Wpis z mikrobloga

Zastanawiam się dlaczego wielka i potężna społeczność #opensource i klubu miłośników i kompilatorów jąderek #linux a nie zrobi społecznościowej zrzuty dla poważnego studia #gamedev celem stworzenia sensownej platformówki klasy #aaa pokroju raymana czy innego spyro, z ich pingiwnią maskotką #tux em, skoro wypromowaliśmy wiedźmina, byłaby z tego dobra promocja dla całego linuxa, ja bym pograła w przygody fotorealistycznego z obsługą #raytracing u (kreskowkowego) pingwina z pieknie lsniacym futrem który przemierza świat przez magiczne krainy walcząc ze złem i głupotą tylko mamy jakiś tux racer czy inny supertux jakby upośledzony gimnazjalista robił go na przerwach na zaliczenie 20 lat temu, gdzie dzisiaj w przeglądarce w jsie lepsze gierki się trzaska #grykomputerowe #gry #pomyslykingi
  • 7
@KingaM: po co.
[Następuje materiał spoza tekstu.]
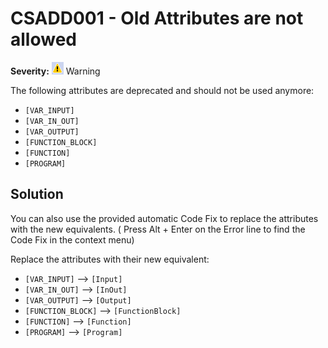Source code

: # CSADD001 - Old Attributes are not allowed

**Severity:** ![Warning](../images/Warning.png) Warning

The following attributes are deprecated and should not be used anymore:

* `[VAR_INPUT]`
* `[VAR_IN_OUT]`
* `[VAR_OUTPUT]`
* `[FUNCTION_BLOCK]`
* `[FUNCTION]`
* `[PROGRAM]`

## Solution

You can also use the provided automatic Code Fix to replace the attributes with the new equivalents. ( Press Alt + Enter on the Error line to find the Code Fix in the context menu) 

Replace the attributes with their new equivalent:

* `[VAR_INPUT]` --> `[Input]`
* `[VAR_IN_OUT]` --> `[InOut]`
* `[VAR_OUTPUT]` --> `[Output]`
* `[FUNCTION_BLOCK]` --> `[FunctionBlock]`
* `[FUNCTION]` --> `[Function]`
* `[PROGRAM]` --> `[Program]`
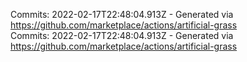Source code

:Commits: 2022-02-17T22:48:04.913Z - Generated via https://github.com/marketplace/actions/artificial-grass
<br>
Commits: 2022-02-17T22:48:04.913Z - Generated via https://github.com/marketplace/actions/artificial-grass
<br>
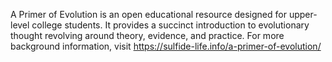 A Primer of Evolution is an open educational resource designed for upper-level college students. It provides a succinct introduction to evolutionary thought revolving around theory, evidence, and practice. For more background information, visit https://sulfide-life.info/a-primer-of-evolution/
Po pierwsze jedna gra nic nie zmieni a po drugie ciężko oczekiwać, że ktoś zapłaci za grę czy sfinansuje jej produkcję, skoro dla wielu synonimem opensource jest "za darmo" i nie korzystają z Windows nie dlatego, że jest zły dla nich tylko, że nie mogli by spać, gdyby musieli zapłacić za coś :)
Nie mowie że wszyscy tacy są, ale niestety tak wygląda większość tego community
via Wykop Mobilny (Android)
  • 1
@KingaM: #!$%@?ąc od tego co koledzy wyżej pisali, już widzę jak 10 zaprawionych w open sourcowych bojach linuksowcow siada do projektu.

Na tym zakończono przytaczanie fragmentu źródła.